As far as the dead lane goes, check the controller first, make sure it works on another lane, put a rubberband around the trigger to keep it on, then check for voltage on the rails, starting at the terminal section.... 
Good Luck with the kids!

T.A.


----------



## rbrunne1 (Sep 22, 2007)

Looks great! Just keep playing with the layout until you find one you like.

Is Lane 2 dead all the way around? If it's live at the terminal track, but dead as you move around, it's probably a bad connection at a joint.

With my 4x8 layout and stock controllers, I had to reduce the voltage. I had a 13.8V, 15A power supply available, so I used that and it made everything easier to drive.

Have Fun!

Bob B.


----------



## demether (Aug 26, 2008)

You built a great track, especially for magnetless or low downforce cars


----------



## Marty (Oct 20, 1999)

I think you made great use of a 4X8 area!
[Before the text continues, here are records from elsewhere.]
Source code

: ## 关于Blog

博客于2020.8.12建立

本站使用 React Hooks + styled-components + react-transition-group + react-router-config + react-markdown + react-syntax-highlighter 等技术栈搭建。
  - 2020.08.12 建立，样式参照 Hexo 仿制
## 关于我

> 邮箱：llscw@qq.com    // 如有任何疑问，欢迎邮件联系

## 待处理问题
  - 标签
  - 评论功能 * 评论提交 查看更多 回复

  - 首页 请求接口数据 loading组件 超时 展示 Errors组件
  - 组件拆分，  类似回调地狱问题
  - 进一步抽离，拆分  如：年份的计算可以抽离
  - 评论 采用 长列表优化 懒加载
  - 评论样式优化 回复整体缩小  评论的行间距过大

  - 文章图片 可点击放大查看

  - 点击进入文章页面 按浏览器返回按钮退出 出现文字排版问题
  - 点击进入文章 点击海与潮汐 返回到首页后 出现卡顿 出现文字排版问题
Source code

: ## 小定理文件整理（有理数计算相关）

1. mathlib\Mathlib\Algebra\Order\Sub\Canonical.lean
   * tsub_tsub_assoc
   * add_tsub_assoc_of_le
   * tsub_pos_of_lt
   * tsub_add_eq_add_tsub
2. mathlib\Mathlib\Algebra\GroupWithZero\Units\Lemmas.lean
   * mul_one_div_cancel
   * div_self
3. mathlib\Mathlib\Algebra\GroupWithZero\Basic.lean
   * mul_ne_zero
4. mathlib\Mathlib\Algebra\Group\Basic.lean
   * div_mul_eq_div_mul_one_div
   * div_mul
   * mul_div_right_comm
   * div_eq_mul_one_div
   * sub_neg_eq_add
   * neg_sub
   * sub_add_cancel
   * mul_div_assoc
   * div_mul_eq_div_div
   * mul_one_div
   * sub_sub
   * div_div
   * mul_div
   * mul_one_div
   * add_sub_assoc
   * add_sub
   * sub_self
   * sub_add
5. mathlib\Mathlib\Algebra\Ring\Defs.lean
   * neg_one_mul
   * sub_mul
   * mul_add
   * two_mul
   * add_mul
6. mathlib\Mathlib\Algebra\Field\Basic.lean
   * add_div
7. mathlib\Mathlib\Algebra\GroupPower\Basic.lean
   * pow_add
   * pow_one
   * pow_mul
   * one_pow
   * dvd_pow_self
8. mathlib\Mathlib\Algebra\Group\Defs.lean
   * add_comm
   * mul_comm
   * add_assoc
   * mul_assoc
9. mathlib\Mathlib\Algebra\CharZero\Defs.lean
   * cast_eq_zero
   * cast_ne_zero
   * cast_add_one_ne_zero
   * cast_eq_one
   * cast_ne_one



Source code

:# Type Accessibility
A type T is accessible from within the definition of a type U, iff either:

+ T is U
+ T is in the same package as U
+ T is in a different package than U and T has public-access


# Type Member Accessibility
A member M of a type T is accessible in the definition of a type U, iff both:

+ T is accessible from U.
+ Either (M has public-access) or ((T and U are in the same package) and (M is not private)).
Nice job!

Marty


----------



## slotnewbie69 (Dec 3, 2008)

looking at your layout again,you might like to expand your front straight,and put a tech section in the middle,where you have the new space.just a thought.kinda like what i did with mine.i like having at least one full length straight to let the cars come to speed,and with those big 15 and 18"curves ya got,you can carry the speed through the corners.just a suggestion,hope the kids are enjoying it.did the sets come with the dual terminal tracks and the tri power pack,as with the new release sets with the mega g cars?
it actually looks like you couls expand to a 12' length,and have enough track to fill it.it is really nice to have the added length,especially with the faster magnet cars.


----------



## SFC_Allen (Aug 19, 2007)

Thanks guys.
Yes the lane is dead all around now, I thought it might be the controller but that worked fine on another lane. Guess i'll tear it apart to find the missing link somehow. I don't see another way around it.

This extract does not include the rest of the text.